Business Net Filters May Be Now Useless

Everyone knows the Web is an awesome time waster, with many addictions waiting to be had, whether it is eBay or fantasy sports teams or gambling or obsessively refreshing political blogs. And what time is better to play with the web then when you are sitting in a chair at a desk both made to enable using a computer efficiently and effectively, at the time of day you are most alert? So when having the Web became a mandatory business tool for everyone in the mid-nineties, businesses were confronted with the fact that they were putting a direct line to brain-crack in front of everyone. Because let's face it, work is boring, and the web is made to not bore.

Enter the business network proxy: a place where all connections going outside the Intranet have to go through, where they can be monitored and filtered. While many computing policies at large companies try to make soothing noises that you do have a life and they understand you sometimes have to check up on it while at work, people have been fired for being on eBay too much. And the way sexual harassment laws work in the USA, an employer can get in trouble for 'creating or allowing a sexually hostile workplace' if there is a lot of sex being browsed on screens on or passed around in email, so that has to be filtered too.

So much can be written about filtering policies and systems, because they always filter out too much and not enough at the same time, and they can never keep up with how the web grows. Still the best policy I have ever heard of for managing people's web use was to not filter anything, but just send new workers an email at the end of their first week of all the sites they browsed and how much time they spent, with a warning that next week's list will be posted, with names, in the department, along with everyone else's weekly list. Sitting behind our desks we forget the network people can and do check how we use that business resource, and just that reminder gets most people in line. I used to bring my own sub-notebook with a wireless CDPD (an early wireless data standard for mobile phones) card because I refused to check my email over the corporate network, nobody but me needed to read that. Yes, it was conspicuous that I wanted outside access, but also, I got my work and more done and people understood I had a private email life.

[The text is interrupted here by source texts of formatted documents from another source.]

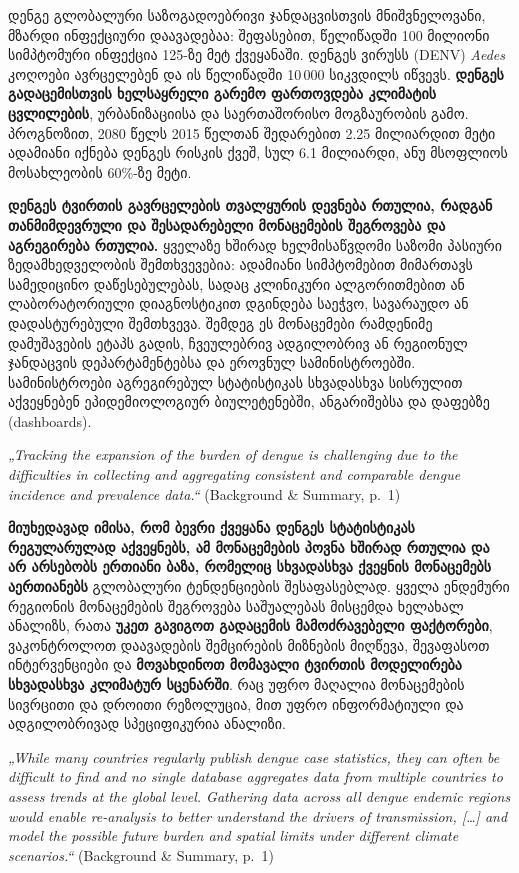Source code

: \documentclass[11pt,a4paper]{article}
\newcommand{\imp}[1]{\textbf{\color{importred}#1}}
\begin{document}
დენგე გლობალური საზოგადოებრივი ჯანდაცვისთვის მნიშვნელოვანი, მზარდი ინფექციური დაავადებაა: შეფასებით, წელიწადში 100 მილიონი
სიმპტომური ინფექცია 125-ზე მეტ ქვეყანაში. დენგეს ვირუსს (DENV) \textit{Aedes} კოღოები ავრცელებენ და ის წელიწადში 10\,000
სიკვდილს იწვევს. \imp{დენგეს გადაცემისთვის ხელსაყრელი გარემო ფართოვდება კლიმატის ცვლილების}, ურბანიზაციისა და საერთაშორისო
მოგზაურობის გამო. პროგნოზით, 2080 წელს 2015 წელთან შედარებით 2.25 მილიარდით მეტი ადამიანი იქნება დენგეს რისკის ქვეშ,
სულ 6.1 მილიარდი, ანუ მსოფლიოს მოსახლეობის 60\%-ზე მეტი.

\imp{დენგეს ტვირთის გავრცელების თვალყურის დევნება რთულია, რადგან თანმიმდევრული და შესადარებელი მონაცემების შეგროვება და
აგრეგირება რთულია.} ყველაზე ხშირად ხელმისაწვდომი საზომი პასიური ზედამხედველობის შემთხვევებია: ადამიანი სიმპტომებით
მიმართავს სამედიცინო დაწესებულებას, სადაც კლინიკური ალგორითმებით ან ლაბორატორიული დიაგნოსტიკით დგინდება საეჭვო, სავარაუდო ან
დადასტურებული შემთხვევა. შემდეგ ეს მონაცემები რამდენიმე დამუშავების ეტაპს გადის, ჩვეულებრივ ადგილობრივ ან რეგიონულ ჯანდაცვის
დეპარტამენტებსა და ეროვნულ სამინისტროებში. სამინისტროები აგრეგირებულ სტატისტიკას სხვადასხვა სისრულით აქვეყნებენ
ეპიდემიოლოგიურ ბიულეტენებში, ანგარიშებსა და დაფებზე (dashboards).

\begin{citat}
\textit{„Tracking the expansion of the burden of dengue is challenging due to the difficulties in collecting and aggregating consistent and comparable dengue incidence and prevalence data.“} (Background \& Summary, p.~1)
\end{citat}

\imp{მიუხედავად იმისა, რომ ბევრი ქვეყანა დენგეს სტატისტიკას რეგულარულად აქვეყნებს, ამ მონაცემების პოვნა ხშირად რთულია და არ
არსებობს ერთიანი ბაზა, რომელიც სხვადასხვა ქვეყნის მონაცემებს აერთიანებს} გლობალური ტენდენციების შესაფასებლად. ყველა ენდემური
რეგიონის მონაცემების შეგროვება საშუალებას მისცემდა ხელახალ ანალიზს, რათა \imp{უკეთ გავიგოთ გადაცემის მამოძრავებელი ფაქტორები},
ვაკონტროლოთ დაავადების შემცირების მიზნების მიღწევა, შევაფასოთ ინტერვენციები და \imp{მოვახდინოთ მომავალი ტვირთის მოდელირება
სხვადასხვა კლიმატურ სცენარში}. რაც უფრო მაღალია მონაცემების სივრცითი და დროითი რეზოლუცია, მით უფრო ინფორმატიული და ადგილობრივად
სპეციფიკურია ანალიზი.

\begin{citat}
\textit{„While many countries regularly publish dengue case statistics, they can often be difficult to find and no single database aggregates data from multiple countries to assess trends at the global level. Gathering data across all dengue endemic regions would enable re-analysis to better understand the drivers of transmission, [\ldots] and model the possible future burden and spatial limits under different climate scenarios.“} (Background \& Summary, p.~1)
\end{citat}
\end{document}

Now most workplaces think they have some form of control and sex and mayhem are being safely kept out the door, if not all then enough of it. Except that yesterday I was sending a friend a URL of something remarkable I saw on a site, and he complained that ah damn, his company was filtering it -- he was at work while I was not, a time-difference issue. I told him it could wait, and a minute later he responded with "Nope, iPhone 3G to the rescue. Oh wow look at that" etc. Yes, many of us geeksknowledge workers, and an astounding amount of all kinds of other demographics, now carry the full Internet with an ok screen in our pockets and purses. Corporate filters to keep us out of trouble are useless: we all have our own unlimited data-plans and screens to get to it now. I don't think it will be the end of the corporate filtering industry, but boy, HR departments had better prepare new presentations and guidelines about how to use your own data terminals, terminals HR cannot check up on, in the workplace. Mark my words, someone will get a company to seriously pay up because a colleague showed them sexually explicit videos on that colleague's iPhone or G1 or Touch HD, not using the corporate network or equipment, for a second time after having been warned not to do that.